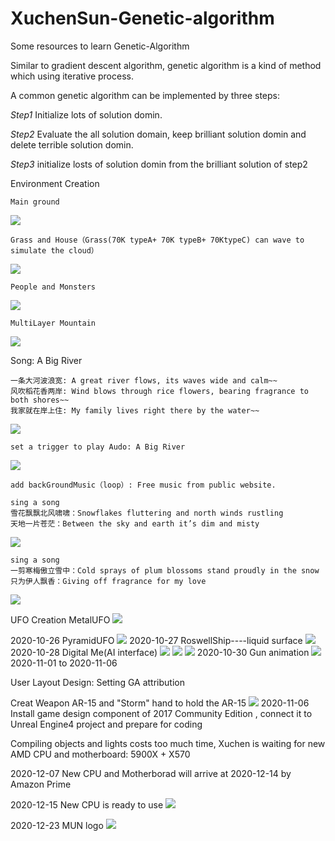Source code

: # XuchenSun-Genetic-algorithm
Some resources to learn Genetic-Algorithm

Similar to gradient descent algorithm, genetic algorithm is a kind of method which using iterative process.

A common genetic algorithm can be implemented by three steps:

*Step1*
Initialize lots of solution domin. 

*Step2*
Evaluate the all solution domain, keep brilliant solution domin and delete terrible solution domin.

*Step3*
initialize losts of solution domin from the brilliant solution of step2


Environment Creation

    Main ground

![](https://github.com/XuchenSun/GameAI-based-on-GA/blob/main/environment1.jpg)

    Grass and House（Grass(70K typeA+ 70K typeB+ 70KtypeC) can wave to simulate the cloud）
    
![](https://github.com/XuchenSun/GameAI-based-on-GA/blob/main/envGrass.jpg)

    People and Monsters
    
  ![](https://github.com/XuchenSun/GameAI-based-on-GA/blob/main/envPeopleAndMonster.jpg)
  
    MultiLayer Mountain
    
  ![](https://github.com/XuchenSun/GameAI-based-on-GA/blob/main/envMultiLayerMontain.jpg)

Song: A Big River

    一条大河波浪宽: A great river flows, its waves wide and calm~~
    风吹稻花香两岸: Wind blows through rice flowers, bearing fragrance to both shores~~
    我家就在岸上住: My family lives right there by the water~~
    
 ![](https://github.com/XuchenSun/GameAI-based-on-GA/blob/main/%E4%B8%80%E6%9D%A1%E5%A4%A7%E6%B2%B3%E6%B3%A2%E6%B5%AA%E5%AE%BD.jpg)
 
    set a trigger to play Audo: A Big River
    
![](https://github.com/XuchenSun/GameAI-based-on-GA/blob/main/setAtriggerToPlayABigRiver.jpg)

    add backGroundMusic（loop）: Free music from public website.

    sing a song 
    雪花飘飘北风啸啸：Snowflakes fluttering and north winds rustling
    天地一片苍茫：Between the sky and earth it’s dim and misty
 

![](https://github.com/XuchenSun/GameAI-based-on-GA/blob/main/XueHuaPiaoPiao.jpg)

    sing a song 
    一剪寒梅傲立雪中：Cold sprays of plum blossoms stand proudly in the snow
    只为伊人飘香：Giving off fragrance for my love
    
![](https://github.com/XuchenSun/GameAI-based-on-GA/blob/main/YiJianHanMei.jpg)

UFO Creation
MetalUFO
![](https://github.com/XuchenSun/GameAI-based-on-GA/blob/main/MetalUFO.jpg)

2020-10-26 PyramidUFO
![](https://github.com/XuchenSun/GameAI-based-on-GA/blob/main/PyramidUFO.jpg)
2020-10-27 RoswellShip----liquid surface
![](https://github.com/XuchenSun/GameAI-based-on-GA/blob/main/RoswellShip.jpg)
2020-10-28 Digital Me(AI interface)
![](https://github.com/XuchenSun/GameAI-based-on-GA/blob/main/Me1.jpg)
![](https://github.com/XuchenSun/GameAI-based-on-GA/blob/main/Me2.jpg)
![](https://github.com/XuchenSun/GameAI-based-on-GA/blob/main/Me3.jpg)
2020-10-30 Gun animation
![](https://github.com/XuchenSun/GameAI-based-on-GA/blob/main/GunAnimation.jpg)
2020-11-01 to 2020-11-06 

User Layout Design: Setting GA attribution

Creat Weapon AR-15 and "Storm" hand to hold the AR-15
![](https://github.com/XuchenSun/GameAI-based-on-GA/blob/main/User%20Layout.jpg)
2020-11-06 Install game design component of  2017 Community Edition , connect it to Unreal Engine4 project and prepare for coding

Compiling objects and lights costs too much time, Xuchen is waiting for new AMD CPU and motherboard: 5900X +  X570 

2020-12-07 New CPU and Motherborad will arrive at 2020-12-14 by Amazon Prime

2020-12-15 New CPU is ready to use
![](https://github.com/XuchenSun/GameAI-based-on-GA/blob/main/DevelopeLog/NewCpu2020-12-15.png)

2020-12-23 MUN logo
![](https://github.com/XuchenSun/GameAI-based-on-GA/blob/main/DevelopeLog/2020-12-23MUNlogo.png)

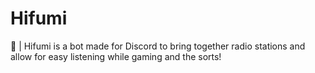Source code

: # Hifumi
🎵 |  Hifumi is a bot made for Discord to bring together radio stations and allow for easy listening while gaming and the sorts!
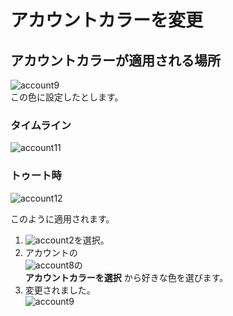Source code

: # アカウントカラーを変更

## アカウントカラーが適用される場所
![account9](https://dl.thedesk.top/media/account9.PNG)  
この色に設定したとします。
### タイムライン  
![account11](https://dl.thedesk.top/media/account11.PNG)  
### トゥート時
![account12](https://dl.thedesk.top/media/account12.PNG)  

このように適用されます。

1. ![account2](https://dl.thedesk.top/media/account2.PNG)を選択。
1. アカウントの  
![account8](https://dl.thedesk.top/media/account8.PNG)の  
__アカウントカラーを選択__ から好きな色を選びます。
1. 変更されました。  
![account9](https://dl.thedesk.top/media/account9.PNG)

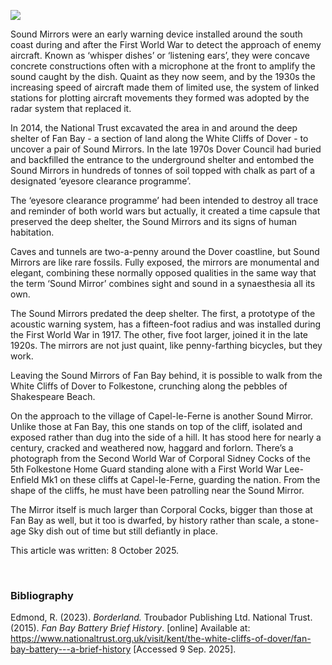 <a href="https://www.kent-maps.online"><img src="https://kent-map.github.io/mdpress/juncture/ve-button.png"></a>
<param ve-config title="Sound Mirrors" author="Rod Edmond" layout="vtl" banner="https://stor.artstor.org/stor/d1087754-5201-4025-a7c8-2c8fec21d2f9">

<param ve-entity eid="Q179224" aliases="Dover">

Sound Mirrors were an early warning device installed around the south coast during and after the First World War to detect the approach of enemy aircraft. Known as ‘whisper dishes’ or ‘listening ears’, they were concave concrete constructions often with a microphone at the front to amplify the sound caught by the dish. Quaint as they now seem, and by the 1930s the increasing speed of aircraft made them of limited use, the system of linked stations for plotting aircraft movements they formed was adopted by the radar system that replaced it. 

In 2014, the National Trust excavated the area in and around the deep shelter of Fan Bay - a section of land along the White Cliffs of Dover - to uncover a pair of Sound Mirrors. In the late 1970s Dover Council had buried and backfilled the entrance to the underground shelter and entombed the Sound Mirrors in hundreds of tonnes of soil topped with chalk as part of a designated ‘eyesore clearance programme’.

The ‘eyesore clearance programme’ had been intended to destroy all trace and reminder of both world wars but actually, it created a time capsule that preserved the deep shelter, the Sound Mirrors and its signs of human habitation. 

Caves and tunnels are two-a-penny around the Dover coastline, but Sound Mirrors are like rare fossils. Fully exposed, the mirrors are monumental and elegant, combining these normally opposed qualities in the same way that the term ‘Sound Mirror’ combines sight and sound in a synaesthesia all its own. 

The Sound Mirrors predated the deep shelter. The first, a prototype of the acoustic warning system, has a fifteen-foot radius and was installed during the First World War in 1917. The other, five foot larger, joined it in the late 1920s. The mirrors are not just quaint, like penny-farthing bicycles, but they work.

Leaving the Sound Mirrors of Fan Bay behind, it is possible to walk from the White Cliffs of Dover to Folkestone, crunching along the pebbles of Shakespeare Beach.

On the approach to the village of Capel-le-Ferne is another Sound Mirror. Unlike those at Fan Bay, this one stands on top of the cliff, isolated and exposed rather than dug into the side of a hill. It has stood here for nearly a century, cracked and weathered now, haggard and forlorn. There’s a photograph from the Second World War of Corporal Sidney Cocks of the 5th Folkestone Home Guard standing alone with a First World War Lee-Enfield Mk1 on these cliffs at Capel-le-Ferne, guarding the nation. From the shape of the cliffs, he must have been patrolling near the Sound Mirror. 

The Mirror itself is much larger than Corporal Cocks, bigger than those at Fan Bay as well, but it too is dwarfed, by history rather than scale, a stone-age Sky dish out of time but still defiantly in place.

This article was written: 8 October 2025.

 
### Bibliography

Edmond, R. (2023). _Borderland._ Troubador Publishing Ltd.
National Trust. (2015). _Fan Bay Battery Brief History_. [online] Available at: https://www.nationaltrust.org.uk/visit/kent/the-white-cliffs-of-dover/fan-bay-battery---a-brief-history [Accessed 9 Sep. 2025].



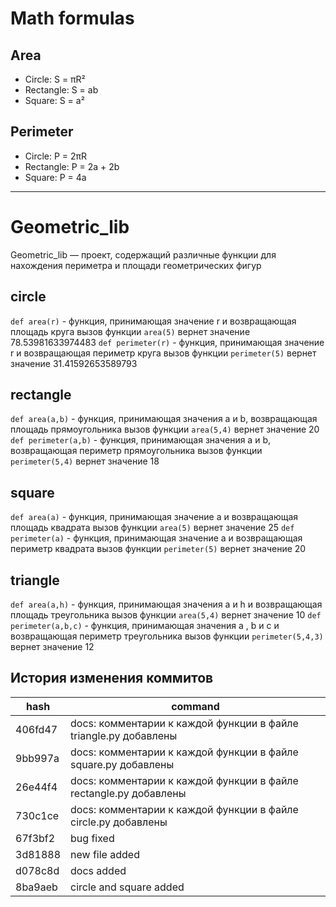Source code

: # Math formulas
## Area
- Circle: S = πR²
- Rectangle: S = ab
- Square: S = a²

## Perimeter
- Circle: P = 2πR
- Rectangle: P = 2a + 2b
- Square: P = 4a


---
# **Geometric_lib**
Geometric_lib — проект, содержащий различные функции для нахождения периметра и площади геометрических фигур
## circle
`def area(r)` - функция, принимающая значение r и возвращающая площадь круга
вызов функции `area(5)` вернет значение 78.53981633974483
`def perimeter(r)` - функция, принимающая значение r и возвращающая периметр круга
вызов функции `perimeter(5)` вернет значение 31.41592653589793
## rectangle
`def area(a,b)` - функция, принимающая значения a и b, возвращающая площадь прямоугольника
вызов функции `area(5,4)` вернет значение 20  
`def perimeter(a,b)` - функция, принимающая значения a и b, возвращающая периметр прямоугольника
вызов функции `perimeter(5,4)` вернет значение  18
## square
`def area(a)` - функция, принимающая значение a и возвращающая площадь квадрата
вызов функции `area(5)` вернет значение 25
`def perimeter(a)` - функция, принимающая значение a и возвращающая периметр квадрата
вызов функции `perimeter(5)` вернет значение 20
## triangle
`def area(a,h)` - функция, принимающая значения a и h и возвращающая площадь треугольника
вызов функции `area(5,4)` вернет значение  10
`def perimeter(a,b,c)` - функция, принимающая значения a , b и c и возвращающая периметр треугольника
вызов функции `perimeter(5,4,3)` вернет значение 12
## История изменения коммитов
| hash    | command                                                           |
|---------|-------------------------------------------------------------------|
| 406fd47 | docs: комментарии к каждой функции в файле triangle.py добавлены  |
| 9bb997a | docs: комментарии к каждой функции в файле square.py добавлены    |
| 26e44f4 | docs: комментарии к каждой функции в файле rectangle.py добавлены |
| 730c1ce | docs: комментарии к каждой функции в файле circle.py добавлены    |
| 67f3bf2 | bug fixed                                                         |
| 3d81888 | new file added                                                    |
| d078c8d | docs added                                                        |
| 8ba9aeb | circle and square added                                           |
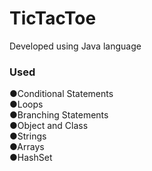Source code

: # TicTacToe
<p>Developed using Java language</p>
<h3>Used</h3>
●Conditional Statements<br>
●Loops<br>
●Branching Statements<br>
●Object and Class<br>
●Strings<br>
●Arrays<br>
●HashSet<br>
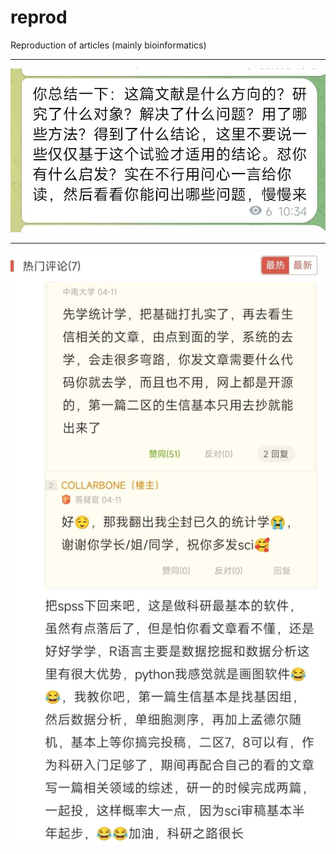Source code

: # reprod
Reproduction of articles (mainly bioinformatics)

---

![How to read an article](res/prob.jpg)

---

![How to do bioinformatics](res/bioinfo.jpg)
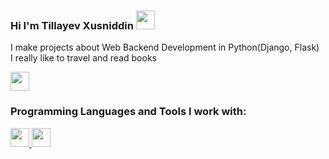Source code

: ### Hi I'm Tillayev Xusniddin <img src="https://media.giphy.com/media/hvRJCLFzcasrR4ia7z/giphy.gif"    width="30px">

I make projects about Web Backend Development in Python(Django, Flask) <br/>
I really like to travel and read books

<a href="https://www.instagram.com/xusniddin13_04/"> 
<img src="https://freelogopng.com/images/all_img/1658586823instagram-logo-transparent.png" width="30px">
</a>

<br />

### Programming Languages and Tools I work with:

<a href="#"> 
<img src="https://cdn-icons-png.flaticon.com/512/5968/5968286.png" width="30px">
</a>

<a href="#"> 
<img src="https://cdn-icons-png.flaticon.com/128/5968/5968238.png" width="30px">
</a>








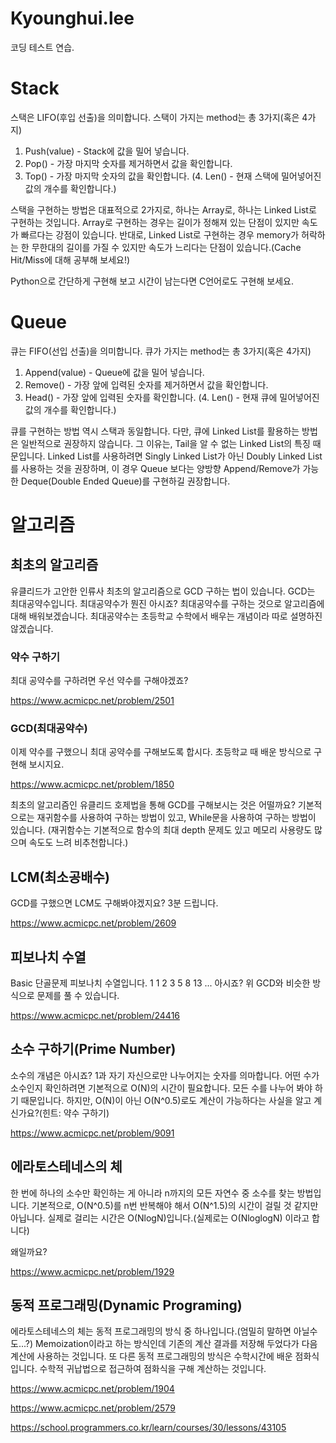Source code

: # Kyounghui.lee
코딩 테스트 연습.


# Stack
스택은 LIFO(후입 선출)을 의미합니다.
스택이 가지는 method는 총 3가지(혹은 4가지)

1. Push(value) - Stack에 값을 밀어 넣습니다.
2. Pop() - 가장 마지막 숫자를 제거하면서 값을 확인합니다.
3. Top() - 가장 마지막 숫자의 값을 확인합니다.
(4. Len() - 현재 스택에 밀어넣어진 값의 개수를 확인합니다.)

스택을 구현하는 방법은 대표적으로 2가지로, 하나는 Array로, 하나는 Linked List로 구현하는 것입니다.
Array로 구현하는 경우는 길이가 정해져 있는 단점이 있지만 속도가 빠르다는 강점이 있습니다.
반대로, Linked List로 구현하는 경우 memory가 허락하는 한 무한대의 길이를 가질 수 있지만 속도가 느리다는 단점이 있습니다.(Cache Hit/Miss에 대해 공부해 보세요!)

Python으로 간단하게 구현해 보고 시간이 남는다면 C언어로도 구현해 보세요.


# Queue
큐는 FIFO(선입 선출)을 의미합니다.
큐가 가지는 method는 총 3가지(혹은 4가지)

1. Append(value) - Queue에 값을 밀어 넣습니다.
2. Remove() - 가장 앞에 입력된 숫자를 제거하면서 값을 확인합니다.
3. Head() - 가장 앞에 입력된 숫자를 확인합니다.
(4. Len() - 현재 큐에 밀어넣어진 값의 개수를 확인합니다.)

큐를 구현하는 방법 역시 스택과 동일합니다.
다만, 큐에 Linked List를 활용하는 방법은 일반적으로 권장하지 않습니다. 그 이유는, Tail을 알 수 없는 Linked List의 특징 때문입니다.
Linked List를 사용하려면 Singly Linked List가 아닌 Doubly Linked List를 사용하는 것을 권장하며, 이 경우 Queue 보다는 양방향 Append/Remove가 가능한 Deque(Double Ended Queue)를 구현하길 권장합니다.



# 알고리즘
## 최초의 알고리즘
유클리드가 고안한 인류사 최초의 알고리즘으로 GCD 구하는 법이 있습니다.
GCD는 최대공약수입니다. 최대공약수가 뭔진 아시죠?
최대공약수를 구하는 것으로 알고리즘에 대해 배워보겠습니다.
최대공약수는 초등학교 수학에서 배우는 개념이라 따로 설명하진 않겠습니다.

### 약수 구하기
최대 공약수를 구하려면 우선 약수를 구해야겠죠?

https://www.acmicpc.net/problem/2501

### GCD(최대공약수)
이제 약수를 구했으니 최대 공약수를 구해보도록 합시다.
초등학교 때 배운 방식으로 구현해 보시지요.

https://www.acmicpc.net/problem/1850

최초의 알고리즘인 유클리드 호제법을 통해 GCD를 구해보시는 것은 어떨까요?
기본적으로는 재귀함수를 사용하여 구하는 방법이 있고, While문을 사용하여 구하는 방법이 있습니다.
(재귀함수는 기본적으로 함수의 최대 depth 문제도 있고 메모리 사용량도 많으며 속도도 느려 비추천합니다.)


## LCM(최소공배수)
GCD를 구했으면 LCM도 구해봐야겠지요?
3분 드립니다.

https://www.acmicpc.net/problem/2609


## 피보나치 수열
Basic 단골문제 피보나치 수열입니다.
1 1 2 3 5 8 13 ... 아시죠?
위 GCD와 비슷한 방식으로 문제를 풀 수 있습니다.

https://www.acmicpc.net/problem/24416


## 소수 구하기(Prime Number)
소수의 개념은 아시죠?
1과 자기 자신으로만 나누어지는 숫자를 의마합니다.
어떤 수가 소수인지 확인하려면 기본적으로 O(N)의 시간이 필요합니다.
모든 수를 나누어 봐야 하기 때문입니다.
하지만, O(N)이 아닌 O(N^0.5)로도 계산이 가능하다는 사실을 알고 계신가요?(힌트: 약수 구하기)

https://www.acmicpc.net/problem/9091


## 에라토스테네스의 체
한 번에 하나의 소수만 확인하는 게 아니라 n까지의 모든 자연수 중 소수를 찾는 방법입니다.
기본적으로, O(N^0.5)를 n번 반복해야 해서 O(N^1.5)의 시간이 걸릴 것 같지만 아닙니다.
실제로 걸리는 시간은 O(NlogN)입니다.(실제로는 O(NloglogN) 이라고 합니다)

왜일까요?

https://www.acmicpc.net/problem/1929


## 동적 프로그래밍(Dynamic Programing)
에라토스테네스의 체는 동적 프로그래밍의 방식 중 하나입니다.(엄밀히 말하면 아닐수도...?)
Memoization이라고 하는 방식인데 기존의 계산 결과를 저장해 두었다가 다음 계산에 사용하는 것입니다.
또 다른 동적 프로그래밍의 방식은 수학시간에 배운 점화식 입니다.
수학적 귀납법으로 접근하여 점화식을 구해 계산하는 것입니다.

https://www.acmicpc.net/problem/1904

https://www.acmicpc.net/problem/2579

https://school.programmers.co.kr/learn/courses/30/lessons/43105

### Exercise requirements
Only one stretch of the data above is needed. Restate it word for word, from the line containing "GCD는 최대공약수입니다. 최대공약수가 뭔진 아시죠?" through the line containing "(재귀함수는 기본적으로 함수의", both ends included.

### Reply
GCD는 최대공약수입니다. 최대공약수가 뭔진 아시죠?
최대공약수를 구하는 것으로 알고리즘에 대해 배워보겠습니다.
최대공약수는 초등학교 수학에서 배우는 개념이라 따로 설명하진 않겠습니다.

### 약수 구하기
최대 공약수를 구하려면 우선 약수를 구해야겠죠?

https://www.acmicpc.net/problem/2501

### GCD(최대공약수)
이제 약수를 구했으니 최대 공약수를 구해보도록 합시다.
초등학교 때 배운 방식으로 구현해 보시지요.

https://www.acmicpc.net/problem/1850

최초의 알고리즘인 유클리드 호제법을 통해 GCD를 구해보시는 것은 어떨까요?
기본적으로는 재귀함수를 사용하여 구하는 방법이 있고, While문을 사용하여 구하는 방법이 있습니다.
(재귀함수는 기본적으로 함수의 최대 depth 문제도 있고 메모리 사용량도 많으며 속도도 느려 비추천합니다.)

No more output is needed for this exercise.